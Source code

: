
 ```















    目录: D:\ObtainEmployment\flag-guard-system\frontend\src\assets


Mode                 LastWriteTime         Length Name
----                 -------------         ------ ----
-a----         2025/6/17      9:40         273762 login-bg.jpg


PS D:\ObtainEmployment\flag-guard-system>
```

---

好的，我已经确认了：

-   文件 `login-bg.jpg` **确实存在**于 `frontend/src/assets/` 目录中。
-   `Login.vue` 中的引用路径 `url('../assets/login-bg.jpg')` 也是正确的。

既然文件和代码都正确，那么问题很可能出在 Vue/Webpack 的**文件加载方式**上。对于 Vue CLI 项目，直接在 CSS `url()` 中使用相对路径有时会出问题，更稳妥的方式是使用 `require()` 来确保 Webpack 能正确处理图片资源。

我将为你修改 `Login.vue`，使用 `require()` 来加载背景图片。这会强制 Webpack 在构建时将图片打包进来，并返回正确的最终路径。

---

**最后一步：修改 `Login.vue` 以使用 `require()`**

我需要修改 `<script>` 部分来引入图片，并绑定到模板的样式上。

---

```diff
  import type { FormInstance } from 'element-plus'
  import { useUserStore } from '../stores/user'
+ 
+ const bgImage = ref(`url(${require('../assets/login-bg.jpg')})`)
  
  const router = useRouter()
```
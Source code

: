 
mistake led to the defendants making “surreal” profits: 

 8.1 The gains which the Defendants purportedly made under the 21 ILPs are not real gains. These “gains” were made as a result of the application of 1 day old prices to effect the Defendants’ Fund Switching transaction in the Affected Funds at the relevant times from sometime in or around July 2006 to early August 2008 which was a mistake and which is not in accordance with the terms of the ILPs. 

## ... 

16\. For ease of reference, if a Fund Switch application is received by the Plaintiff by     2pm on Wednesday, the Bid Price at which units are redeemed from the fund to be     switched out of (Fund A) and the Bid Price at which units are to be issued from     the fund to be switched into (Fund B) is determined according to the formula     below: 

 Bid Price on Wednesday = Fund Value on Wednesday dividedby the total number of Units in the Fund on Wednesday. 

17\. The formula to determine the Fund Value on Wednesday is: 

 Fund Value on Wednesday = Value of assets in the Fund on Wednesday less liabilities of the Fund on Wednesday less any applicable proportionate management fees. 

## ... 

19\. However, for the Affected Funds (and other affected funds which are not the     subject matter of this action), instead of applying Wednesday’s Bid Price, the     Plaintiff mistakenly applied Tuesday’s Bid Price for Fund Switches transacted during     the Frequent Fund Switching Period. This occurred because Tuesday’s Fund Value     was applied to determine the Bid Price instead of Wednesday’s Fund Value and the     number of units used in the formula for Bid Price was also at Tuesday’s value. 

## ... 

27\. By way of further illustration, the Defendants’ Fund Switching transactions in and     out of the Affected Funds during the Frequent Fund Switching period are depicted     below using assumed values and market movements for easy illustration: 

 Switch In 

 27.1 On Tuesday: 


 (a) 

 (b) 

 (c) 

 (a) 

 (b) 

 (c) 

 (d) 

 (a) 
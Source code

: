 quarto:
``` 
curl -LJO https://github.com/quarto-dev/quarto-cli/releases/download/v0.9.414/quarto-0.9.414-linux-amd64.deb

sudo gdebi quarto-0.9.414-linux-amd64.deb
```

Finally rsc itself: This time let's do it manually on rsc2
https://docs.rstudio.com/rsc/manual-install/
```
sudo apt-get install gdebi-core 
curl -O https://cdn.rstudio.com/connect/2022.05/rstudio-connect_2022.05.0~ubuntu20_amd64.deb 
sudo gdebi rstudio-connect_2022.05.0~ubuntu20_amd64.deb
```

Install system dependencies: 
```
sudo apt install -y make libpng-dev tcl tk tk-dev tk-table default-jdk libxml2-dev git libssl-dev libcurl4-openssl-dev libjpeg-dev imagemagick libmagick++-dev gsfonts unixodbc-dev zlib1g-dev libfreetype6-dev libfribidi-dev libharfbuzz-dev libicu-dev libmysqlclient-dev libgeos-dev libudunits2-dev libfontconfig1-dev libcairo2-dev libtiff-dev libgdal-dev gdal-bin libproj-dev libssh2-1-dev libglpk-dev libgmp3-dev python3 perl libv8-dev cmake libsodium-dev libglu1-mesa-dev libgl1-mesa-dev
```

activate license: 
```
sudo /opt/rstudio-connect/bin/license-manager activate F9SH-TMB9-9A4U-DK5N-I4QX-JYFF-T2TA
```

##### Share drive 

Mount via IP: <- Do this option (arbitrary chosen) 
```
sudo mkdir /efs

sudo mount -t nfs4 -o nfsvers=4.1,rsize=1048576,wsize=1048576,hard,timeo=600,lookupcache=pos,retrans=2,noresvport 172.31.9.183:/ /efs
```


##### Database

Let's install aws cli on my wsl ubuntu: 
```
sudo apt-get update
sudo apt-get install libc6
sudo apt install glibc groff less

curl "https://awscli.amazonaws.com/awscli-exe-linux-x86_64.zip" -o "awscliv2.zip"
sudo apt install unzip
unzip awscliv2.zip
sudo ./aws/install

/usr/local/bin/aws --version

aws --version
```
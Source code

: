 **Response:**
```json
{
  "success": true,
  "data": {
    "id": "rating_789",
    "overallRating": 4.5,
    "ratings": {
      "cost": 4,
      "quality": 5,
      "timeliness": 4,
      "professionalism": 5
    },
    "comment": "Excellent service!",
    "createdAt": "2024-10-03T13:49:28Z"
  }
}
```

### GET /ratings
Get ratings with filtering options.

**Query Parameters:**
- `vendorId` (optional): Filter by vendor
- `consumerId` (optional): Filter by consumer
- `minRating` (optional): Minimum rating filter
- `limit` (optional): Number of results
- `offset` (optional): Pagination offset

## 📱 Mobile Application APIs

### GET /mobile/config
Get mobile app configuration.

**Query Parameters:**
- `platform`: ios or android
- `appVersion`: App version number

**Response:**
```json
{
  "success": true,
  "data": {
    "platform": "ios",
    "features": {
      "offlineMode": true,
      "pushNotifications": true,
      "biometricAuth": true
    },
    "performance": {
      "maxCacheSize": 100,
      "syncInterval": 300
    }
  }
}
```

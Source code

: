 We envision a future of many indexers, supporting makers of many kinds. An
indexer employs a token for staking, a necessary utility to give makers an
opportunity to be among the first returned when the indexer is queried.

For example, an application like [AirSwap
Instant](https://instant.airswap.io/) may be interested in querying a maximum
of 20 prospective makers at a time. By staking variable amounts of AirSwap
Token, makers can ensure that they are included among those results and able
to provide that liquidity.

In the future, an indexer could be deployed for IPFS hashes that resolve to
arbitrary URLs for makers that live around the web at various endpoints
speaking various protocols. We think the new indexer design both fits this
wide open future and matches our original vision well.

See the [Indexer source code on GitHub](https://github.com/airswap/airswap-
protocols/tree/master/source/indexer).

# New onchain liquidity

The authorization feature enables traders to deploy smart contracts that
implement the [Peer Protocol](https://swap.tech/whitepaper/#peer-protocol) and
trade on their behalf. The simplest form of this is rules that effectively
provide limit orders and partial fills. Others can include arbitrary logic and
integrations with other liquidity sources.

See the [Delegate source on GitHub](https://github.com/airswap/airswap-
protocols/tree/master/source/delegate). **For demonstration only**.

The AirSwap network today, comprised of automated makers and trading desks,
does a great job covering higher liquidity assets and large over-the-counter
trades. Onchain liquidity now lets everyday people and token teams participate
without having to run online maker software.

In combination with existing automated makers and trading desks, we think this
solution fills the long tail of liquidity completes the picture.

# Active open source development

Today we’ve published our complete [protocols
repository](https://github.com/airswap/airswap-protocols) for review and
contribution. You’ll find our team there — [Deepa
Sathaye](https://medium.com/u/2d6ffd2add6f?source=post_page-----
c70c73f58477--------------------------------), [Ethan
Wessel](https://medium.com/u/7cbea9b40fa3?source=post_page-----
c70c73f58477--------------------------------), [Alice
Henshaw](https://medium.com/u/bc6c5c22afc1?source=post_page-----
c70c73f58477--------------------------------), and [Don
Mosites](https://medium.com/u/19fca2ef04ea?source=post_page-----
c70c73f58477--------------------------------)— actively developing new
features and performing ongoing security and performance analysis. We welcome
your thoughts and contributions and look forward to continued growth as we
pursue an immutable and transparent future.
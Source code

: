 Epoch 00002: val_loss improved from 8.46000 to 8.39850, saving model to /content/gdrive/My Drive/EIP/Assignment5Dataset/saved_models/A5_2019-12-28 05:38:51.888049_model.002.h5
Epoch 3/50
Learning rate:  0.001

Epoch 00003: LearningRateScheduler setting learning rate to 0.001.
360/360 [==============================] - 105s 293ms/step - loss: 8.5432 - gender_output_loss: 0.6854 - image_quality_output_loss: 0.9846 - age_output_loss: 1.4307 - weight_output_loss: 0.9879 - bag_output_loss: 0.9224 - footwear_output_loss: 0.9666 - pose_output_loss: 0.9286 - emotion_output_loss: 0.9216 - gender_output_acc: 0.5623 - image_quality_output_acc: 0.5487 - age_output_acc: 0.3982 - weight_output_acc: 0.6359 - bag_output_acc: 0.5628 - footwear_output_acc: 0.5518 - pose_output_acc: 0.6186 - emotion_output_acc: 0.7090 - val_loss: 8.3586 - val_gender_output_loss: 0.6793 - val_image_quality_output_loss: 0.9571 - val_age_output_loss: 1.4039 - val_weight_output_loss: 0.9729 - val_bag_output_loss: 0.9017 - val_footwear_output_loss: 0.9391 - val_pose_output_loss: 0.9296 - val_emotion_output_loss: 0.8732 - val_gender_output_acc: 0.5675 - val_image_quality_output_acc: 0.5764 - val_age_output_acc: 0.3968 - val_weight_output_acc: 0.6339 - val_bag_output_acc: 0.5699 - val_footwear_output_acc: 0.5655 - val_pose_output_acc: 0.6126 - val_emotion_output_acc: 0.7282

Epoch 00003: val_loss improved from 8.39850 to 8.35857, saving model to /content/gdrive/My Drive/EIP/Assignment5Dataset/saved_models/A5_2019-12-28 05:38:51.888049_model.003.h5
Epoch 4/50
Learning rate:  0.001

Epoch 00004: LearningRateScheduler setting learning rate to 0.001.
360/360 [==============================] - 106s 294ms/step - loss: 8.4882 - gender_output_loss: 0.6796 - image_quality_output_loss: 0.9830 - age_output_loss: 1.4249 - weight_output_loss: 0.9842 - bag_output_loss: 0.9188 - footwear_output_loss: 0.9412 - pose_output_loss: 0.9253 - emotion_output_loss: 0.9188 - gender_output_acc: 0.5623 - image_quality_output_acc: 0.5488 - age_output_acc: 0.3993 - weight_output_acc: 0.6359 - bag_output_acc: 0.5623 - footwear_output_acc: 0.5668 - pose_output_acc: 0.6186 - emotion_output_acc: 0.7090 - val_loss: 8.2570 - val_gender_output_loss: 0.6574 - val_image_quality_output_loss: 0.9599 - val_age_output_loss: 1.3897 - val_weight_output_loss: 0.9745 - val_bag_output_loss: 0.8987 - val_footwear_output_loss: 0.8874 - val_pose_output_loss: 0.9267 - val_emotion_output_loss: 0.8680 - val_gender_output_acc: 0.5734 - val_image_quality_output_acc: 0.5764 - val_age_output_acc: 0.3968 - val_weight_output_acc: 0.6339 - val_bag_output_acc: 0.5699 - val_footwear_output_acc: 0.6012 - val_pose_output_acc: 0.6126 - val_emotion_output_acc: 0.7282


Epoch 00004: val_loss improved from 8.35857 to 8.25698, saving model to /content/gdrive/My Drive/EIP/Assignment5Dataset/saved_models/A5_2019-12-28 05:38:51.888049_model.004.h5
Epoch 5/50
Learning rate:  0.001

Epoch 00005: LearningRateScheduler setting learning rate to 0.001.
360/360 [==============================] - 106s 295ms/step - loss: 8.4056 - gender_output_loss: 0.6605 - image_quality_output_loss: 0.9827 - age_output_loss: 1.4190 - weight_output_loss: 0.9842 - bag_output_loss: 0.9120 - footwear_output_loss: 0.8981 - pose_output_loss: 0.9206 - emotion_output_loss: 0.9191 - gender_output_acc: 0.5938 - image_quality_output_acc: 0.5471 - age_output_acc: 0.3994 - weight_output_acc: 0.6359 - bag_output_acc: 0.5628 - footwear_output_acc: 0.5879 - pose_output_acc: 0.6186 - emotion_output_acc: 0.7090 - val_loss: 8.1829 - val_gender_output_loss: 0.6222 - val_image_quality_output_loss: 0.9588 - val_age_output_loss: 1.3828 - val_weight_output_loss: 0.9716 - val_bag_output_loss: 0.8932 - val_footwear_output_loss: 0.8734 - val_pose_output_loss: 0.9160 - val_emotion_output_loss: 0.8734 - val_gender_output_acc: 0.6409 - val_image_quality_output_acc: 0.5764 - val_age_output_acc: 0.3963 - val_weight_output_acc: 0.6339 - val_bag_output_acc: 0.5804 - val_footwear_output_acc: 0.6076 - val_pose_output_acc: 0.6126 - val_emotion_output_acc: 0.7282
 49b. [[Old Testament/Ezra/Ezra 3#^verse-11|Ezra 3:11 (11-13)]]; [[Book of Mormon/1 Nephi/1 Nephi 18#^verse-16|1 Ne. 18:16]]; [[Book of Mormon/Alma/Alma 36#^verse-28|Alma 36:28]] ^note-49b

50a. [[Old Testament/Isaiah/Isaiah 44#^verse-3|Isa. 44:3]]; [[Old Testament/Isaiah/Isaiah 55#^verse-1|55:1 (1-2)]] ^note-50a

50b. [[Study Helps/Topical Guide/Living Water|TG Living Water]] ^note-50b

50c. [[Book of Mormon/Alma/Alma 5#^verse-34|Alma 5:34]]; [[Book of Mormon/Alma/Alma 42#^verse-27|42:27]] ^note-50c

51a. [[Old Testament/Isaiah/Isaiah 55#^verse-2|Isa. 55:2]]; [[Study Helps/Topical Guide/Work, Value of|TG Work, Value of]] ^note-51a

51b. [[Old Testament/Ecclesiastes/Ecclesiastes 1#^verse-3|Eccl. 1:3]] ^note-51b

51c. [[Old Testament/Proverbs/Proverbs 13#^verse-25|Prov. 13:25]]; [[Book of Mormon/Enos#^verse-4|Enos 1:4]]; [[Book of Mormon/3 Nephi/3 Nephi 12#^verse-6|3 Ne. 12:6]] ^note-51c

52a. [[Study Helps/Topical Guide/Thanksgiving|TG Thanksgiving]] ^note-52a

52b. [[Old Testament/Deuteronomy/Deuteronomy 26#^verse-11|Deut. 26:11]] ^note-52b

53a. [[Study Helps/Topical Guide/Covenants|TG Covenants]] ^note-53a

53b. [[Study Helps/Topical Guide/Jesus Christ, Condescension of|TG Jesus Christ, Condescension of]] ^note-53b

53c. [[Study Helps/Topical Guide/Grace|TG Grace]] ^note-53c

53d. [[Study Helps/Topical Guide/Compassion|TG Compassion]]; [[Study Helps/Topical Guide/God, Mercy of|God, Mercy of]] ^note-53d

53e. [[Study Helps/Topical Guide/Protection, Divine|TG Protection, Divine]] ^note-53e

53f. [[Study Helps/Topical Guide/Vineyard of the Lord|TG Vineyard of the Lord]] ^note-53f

______________________________

TASK STATEMENT => Find every line in the records that contains the word "Study"; copy those lines.

SOLUTION BELOW =>
50b. [[Study Helps/Topical Guide/Living Water|TG Living Water]] ^note-50b
51a. [[Old Testament/Isaiah/Isaiah 55#^verse-2|Isa. 55:2]]; [[Study Helps/Topical Guide/Work, Value of|TG Work, Value of]] ^note-51a
52a. [[Study Helps/Topical Guide/Thanksgiving|TG Thanksgiving]] ^note-52a
53a. [[Study Helps/Topical Guide/Covenants|TG Covenants]] ^note-53a
53b. [[Study Helps/Topical Guide/Jesus Christ, Condescension of|TG Jesus Christ, Condescension of]] ^note-53b
53c. [[Study Helps/Topical Guide/Grace|TG Grace]] ^note-53c
53d. [[Study Helps/Topical Guide/Compassion|TG Compassion]]; [[Study Helps/Topical Guide/God, Mercy of|God, Mercy of]] ^note-53d
53e. [[Study Helps/Topical Guide/Protection, Divine|TG Protection, Divine]] ^note-53e
53f. [[Study Helps/Topical Guide/Vineyard of the Lord|TG Vineyard of the Lord]] ^note-53f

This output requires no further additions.